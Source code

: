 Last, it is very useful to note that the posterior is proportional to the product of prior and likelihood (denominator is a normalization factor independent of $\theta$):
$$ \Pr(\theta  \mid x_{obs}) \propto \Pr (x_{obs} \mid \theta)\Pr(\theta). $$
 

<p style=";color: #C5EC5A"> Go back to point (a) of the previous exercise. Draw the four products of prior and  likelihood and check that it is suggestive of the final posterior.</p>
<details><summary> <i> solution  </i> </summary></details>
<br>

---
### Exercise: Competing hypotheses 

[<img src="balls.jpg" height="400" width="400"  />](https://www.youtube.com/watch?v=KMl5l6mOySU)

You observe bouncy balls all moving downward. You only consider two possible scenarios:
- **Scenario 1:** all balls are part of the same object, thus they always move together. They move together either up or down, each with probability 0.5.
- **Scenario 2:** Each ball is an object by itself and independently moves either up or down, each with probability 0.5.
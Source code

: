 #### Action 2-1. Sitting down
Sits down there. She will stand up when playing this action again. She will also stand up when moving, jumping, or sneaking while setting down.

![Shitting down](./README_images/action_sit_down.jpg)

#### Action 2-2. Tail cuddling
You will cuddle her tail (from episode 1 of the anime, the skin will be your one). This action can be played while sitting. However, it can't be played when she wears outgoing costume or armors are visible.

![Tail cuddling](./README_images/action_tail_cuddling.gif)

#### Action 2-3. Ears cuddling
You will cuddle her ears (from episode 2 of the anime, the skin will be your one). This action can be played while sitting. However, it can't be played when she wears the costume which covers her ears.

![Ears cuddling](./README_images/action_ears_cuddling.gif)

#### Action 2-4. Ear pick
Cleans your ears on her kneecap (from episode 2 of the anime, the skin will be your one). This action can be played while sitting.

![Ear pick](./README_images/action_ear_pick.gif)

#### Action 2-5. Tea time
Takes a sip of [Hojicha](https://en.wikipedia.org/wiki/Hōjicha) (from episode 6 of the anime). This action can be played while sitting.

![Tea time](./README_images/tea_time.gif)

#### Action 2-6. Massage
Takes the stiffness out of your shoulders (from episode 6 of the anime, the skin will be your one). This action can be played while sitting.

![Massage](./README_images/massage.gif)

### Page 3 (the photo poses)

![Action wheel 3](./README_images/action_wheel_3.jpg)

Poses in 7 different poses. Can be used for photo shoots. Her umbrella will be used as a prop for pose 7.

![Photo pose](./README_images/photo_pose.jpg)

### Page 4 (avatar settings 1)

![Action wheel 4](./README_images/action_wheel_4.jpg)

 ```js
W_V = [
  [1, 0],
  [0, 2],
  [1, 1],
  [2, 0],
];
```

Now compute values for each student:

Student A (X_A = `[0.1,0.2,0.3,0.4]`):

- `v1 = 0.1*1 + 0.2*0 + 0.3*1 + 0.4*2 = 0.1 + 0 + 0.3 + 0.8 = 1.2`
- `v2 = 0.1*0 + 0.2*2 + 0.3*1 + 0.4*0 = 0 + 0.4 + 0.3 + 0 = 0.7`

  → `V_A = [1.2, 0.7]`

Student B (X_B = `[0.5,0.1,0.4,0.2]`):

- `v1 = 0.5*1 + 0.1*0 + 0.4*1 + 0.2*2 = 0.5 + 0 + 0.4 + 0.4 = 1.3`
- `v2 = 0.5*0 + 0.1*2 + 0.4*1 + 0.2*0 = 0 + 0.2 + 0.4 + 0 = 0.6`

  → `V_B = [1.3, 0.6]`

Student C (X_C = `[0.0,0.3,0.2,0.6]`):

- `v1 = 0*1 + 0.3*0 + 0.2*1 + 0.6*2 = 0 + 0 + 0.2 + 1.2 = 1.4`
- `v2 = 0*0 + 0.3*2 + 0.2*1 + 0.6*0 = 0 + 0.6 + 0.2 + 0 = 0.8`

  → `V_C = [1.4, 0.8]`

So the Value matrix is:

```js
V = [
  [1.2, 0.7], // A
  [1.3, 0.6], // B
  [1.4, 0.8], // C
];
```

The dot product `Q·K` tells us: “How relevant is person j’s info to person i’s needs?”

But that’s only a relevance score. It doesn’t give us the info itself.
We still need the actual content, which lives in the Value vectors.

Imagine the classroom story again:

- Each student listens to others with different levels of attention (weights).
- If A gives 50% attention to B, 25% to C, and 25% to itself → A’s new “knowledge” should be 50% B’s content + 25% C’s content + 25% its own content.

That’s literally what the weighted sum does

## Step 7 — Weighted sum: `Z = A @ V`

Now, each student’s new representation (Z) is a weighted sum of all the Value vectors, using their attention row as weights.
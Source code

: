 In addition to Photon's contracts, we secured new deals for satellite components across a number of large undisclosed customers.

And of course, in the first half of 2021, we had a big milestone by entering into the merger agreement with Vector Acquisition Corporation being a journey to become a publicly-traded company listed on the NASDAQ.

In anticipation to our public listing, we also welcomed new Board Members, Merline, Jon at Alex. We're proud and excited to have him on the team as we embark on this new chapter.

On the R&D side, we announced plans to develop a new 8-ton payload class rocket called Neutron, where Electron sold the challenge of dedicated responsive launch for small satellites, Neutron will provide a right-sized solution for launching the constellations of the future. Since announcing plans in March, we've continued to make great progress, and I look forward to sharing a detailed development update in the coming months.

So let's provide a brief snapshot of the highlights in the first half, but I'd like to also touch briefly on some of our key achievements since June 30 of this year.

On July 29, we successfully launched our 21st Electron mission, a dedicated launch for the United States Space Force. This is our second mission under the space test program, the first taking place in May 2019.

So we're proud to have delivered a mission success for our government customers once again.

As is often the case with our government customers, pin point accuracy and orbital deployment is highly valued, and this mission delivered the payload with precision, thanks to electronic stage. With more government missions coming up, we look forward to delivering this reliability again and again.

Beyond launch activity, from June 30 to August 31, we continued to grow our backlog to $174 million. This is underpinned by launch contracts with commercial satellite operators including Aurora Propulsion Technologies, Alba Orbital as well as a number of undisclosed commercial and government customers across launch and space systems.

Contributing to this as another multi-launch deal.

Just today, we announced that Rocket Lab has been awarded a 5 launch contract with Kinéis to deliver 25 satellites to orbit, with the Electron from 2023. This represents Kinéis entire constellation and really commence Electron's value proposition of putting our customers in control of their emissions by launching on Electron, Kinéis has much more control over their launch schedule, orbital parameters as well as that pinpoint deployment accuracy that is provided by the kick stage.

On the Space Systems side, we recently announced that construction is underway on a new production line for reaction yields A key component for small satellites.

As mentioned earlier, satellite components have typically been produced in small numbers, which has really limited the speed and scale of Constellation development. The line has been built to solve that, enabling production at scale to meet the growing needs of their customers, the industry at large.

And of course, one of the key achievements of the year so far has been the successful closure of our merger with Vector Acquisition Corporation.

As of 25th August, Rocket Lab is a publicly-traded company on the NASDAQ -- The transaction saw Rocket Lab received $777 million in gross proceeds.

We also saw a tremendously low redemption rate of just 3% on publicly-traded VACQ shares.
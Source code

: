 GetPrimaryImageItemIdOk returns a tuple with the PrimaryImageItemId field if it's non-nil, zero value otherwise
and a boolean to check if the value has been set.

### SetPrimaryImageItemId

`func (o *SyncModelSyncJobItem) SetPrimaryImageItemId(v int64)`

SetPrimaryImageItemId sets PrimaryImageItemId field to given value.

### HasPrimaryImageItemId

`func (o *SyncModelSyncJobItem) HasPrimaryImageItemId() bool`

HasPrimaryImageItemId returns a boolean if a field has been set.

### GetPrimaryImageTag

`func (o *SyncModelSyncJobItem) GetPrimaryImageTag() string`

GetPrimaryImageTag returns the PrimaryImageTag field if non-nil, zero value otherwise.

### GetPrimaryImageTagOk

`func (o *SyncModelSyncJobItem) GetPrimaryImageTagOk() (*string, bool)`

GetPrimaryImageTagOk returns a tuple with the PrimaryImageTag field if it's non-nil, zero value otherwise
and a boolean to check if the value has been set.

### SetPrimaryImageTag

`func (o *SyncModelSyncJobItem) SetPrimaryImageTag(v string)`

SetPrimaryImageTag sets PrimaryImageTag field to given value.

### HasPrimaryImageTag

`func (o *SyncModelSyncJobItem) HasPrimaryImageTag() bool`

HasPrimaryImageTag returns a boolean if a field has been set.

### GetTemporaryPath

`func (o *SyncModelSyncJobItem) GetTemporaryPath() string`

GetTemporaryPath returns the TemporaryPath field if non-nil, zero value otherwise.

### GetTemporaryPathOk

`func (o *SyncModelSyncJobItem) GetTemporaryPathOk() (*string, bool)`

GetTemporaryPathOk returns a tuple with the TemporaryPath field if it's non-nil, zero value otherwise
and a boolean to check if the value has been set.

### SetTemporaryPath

------

• **What you are asked to do**: In the listing above, locate the line containing "### Page 4 (avatar settings 1)" and the line containing "0.1*1 + 0.2*0". Extract those two lines and every line between them, exactly as written, and only those.

• **Written answer**:
### Page 4 (avatar settings 1)

![Action wheel 4](./README_images/action_wheel_4.jpg)

 ```js
W_V = [
  [1, 0],
  [0, 2],
  [1, 1],
  [2, 0],
];
```

Now compute values for each student:

Student A (X_A = `[0.1,0.2,0.3,0.4]`):

- `v1 = 0.1*1 + 0.2*0 + 0.3*1 + 0.4*2 = 0.1 + 0 + 0.3 + 0.8 = 1.2`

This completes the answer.